(What is being asked): Please retype the records that appear below, exactly and in full.

+ + + +

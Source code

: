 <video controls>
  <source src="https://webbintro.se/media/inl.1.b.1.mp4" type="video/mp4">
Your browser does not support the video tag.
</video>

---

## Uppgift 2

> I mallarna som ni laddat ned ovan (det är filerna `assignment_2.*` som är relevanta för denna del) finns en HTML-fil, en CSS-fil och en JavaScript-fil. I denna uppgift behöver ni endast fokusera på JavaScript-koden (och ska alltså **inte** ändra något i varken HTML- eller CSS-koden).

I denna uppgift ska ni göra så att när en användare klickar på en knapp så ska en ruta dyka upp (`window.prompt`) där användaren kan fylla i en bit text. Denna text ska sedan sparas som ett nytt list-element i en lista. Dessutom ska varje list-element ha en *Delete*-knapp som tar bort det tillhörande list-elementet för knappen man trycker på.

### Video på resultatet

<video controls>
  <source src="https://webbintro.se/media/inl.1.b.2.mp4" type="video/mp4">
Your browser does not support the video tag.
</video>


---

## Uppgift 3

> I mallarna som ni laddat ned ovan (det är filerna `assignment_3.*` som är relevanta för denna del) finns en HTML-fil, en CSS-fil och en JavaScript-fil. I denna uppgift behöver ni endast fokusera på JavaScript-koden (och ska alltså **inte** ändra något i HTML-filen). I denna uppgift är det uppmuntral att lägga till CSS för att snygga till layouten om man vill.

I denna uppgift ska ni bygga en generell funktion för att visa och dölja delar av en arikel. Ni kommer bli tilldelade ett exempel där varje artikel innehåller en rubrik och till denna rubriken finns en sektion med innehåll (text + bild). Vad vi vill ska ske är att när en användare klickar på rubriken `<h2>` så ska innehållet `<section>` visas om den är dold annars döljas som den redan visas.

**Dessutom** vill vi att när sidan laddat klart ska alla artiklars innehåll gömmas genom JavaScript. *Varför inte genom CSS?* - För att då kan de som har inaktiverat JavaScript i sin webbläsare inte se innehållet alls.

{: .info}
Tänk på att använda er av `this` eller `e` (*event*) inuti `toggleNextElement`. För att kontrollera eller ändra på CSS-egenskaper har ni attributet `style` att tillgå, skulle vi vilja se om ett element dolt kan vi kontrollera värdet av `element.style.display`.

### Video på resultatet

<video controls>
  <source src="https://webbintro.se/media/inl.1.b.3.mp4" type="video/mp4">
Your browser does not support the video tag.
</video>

+ + + +

(Answer to this problem):
Source code

: <video controls>
  <source src="https://webbintro.se/media/inl.1.b.1.mp4" type="video/mp4">
Your browser does not support the video tag.
</video>

---

## Uppgift 2

> I mallarna som ni laddat ned ovan (det är filerna `assignment_2.*` som är relevanta för denna del) finns en HTML-fil, en CSS-fil och en JavaScript-fil. I denna uppgift behöver ni endast fokusera på JavaScript-koden (och ska alltså **inte** ändra något i varken HTML- eller CSS-koden).

I denna uppgift ska ni göra så att när en användare klickar på en knapp så ska en ruta dyka upp (`window.prompt`) där användaren kan fylla i en bit text. Denna text ska sedan sparas som ett nytt list-element i en lista. Dessutom ska varje list-element ha en *Delete*-knapp som tar bort det tillhörande list-elementet för knappen man trycker på.

### Video på resultatet

<video controls>
  <source src="https://webbintro.se/media/inl.1.b.2.mp4" type="video/mp4">
Your browser does not support the video tag.
</video>


---

## Uppgift 3

> I mallarna som ni laddat ned ovan (det är filerna `assignment_3.*` som är relevanta för denna del) finns en HTML-fil, en CSS-fil och en JavaScript-fil. I denna uppgift behöver ni endast fokusera på JavaScript-koden (och ska alltså **inte** ändra något i HTML-filen). I denna uppgift är det uppmuntral att lägga till CSS för att snygga till layouten om man vill.

I denna uppgift ska ni bygga en generell funktion för att visa och dölja delar av en arikel. Ni kommer bli tilldelade ett exempel där varje artikel innehåller en rubrik och till denna rubriken finns en sektion med innehåll (text + bild). Vad vi vill ska ske är att när en användare klickar på rubriken `<h2>` så ska innehållet `<section>` visas om den är dold annars döljas som den redan visas.

**Dessutom** vill vi att när sidan laddat klart ska alla artiklars innehåll gömmas genom JavaScript. *Varför inte genom CSS?* - För att då kan de som har inaktiverat JavaScript i sin webbläsare inte se innehållet alls.

{: .info}
Tänk på att använda er av `this` eller `e` (*event*) inuti `toggleNextElement`. För att kontrollera eller ändra på CSS-egenskaper har ni attributet `style` att tillgå, skulle vi vilja se om ett element dolt kan vi kontrollera värdet av `element.style.display`.

### Video på resultatet

<video controls>
  <source src="https://webbintro.se/media/inl.1.b.3.mp4" type="video/mp4">
Your browser does not support the video tag.
</video>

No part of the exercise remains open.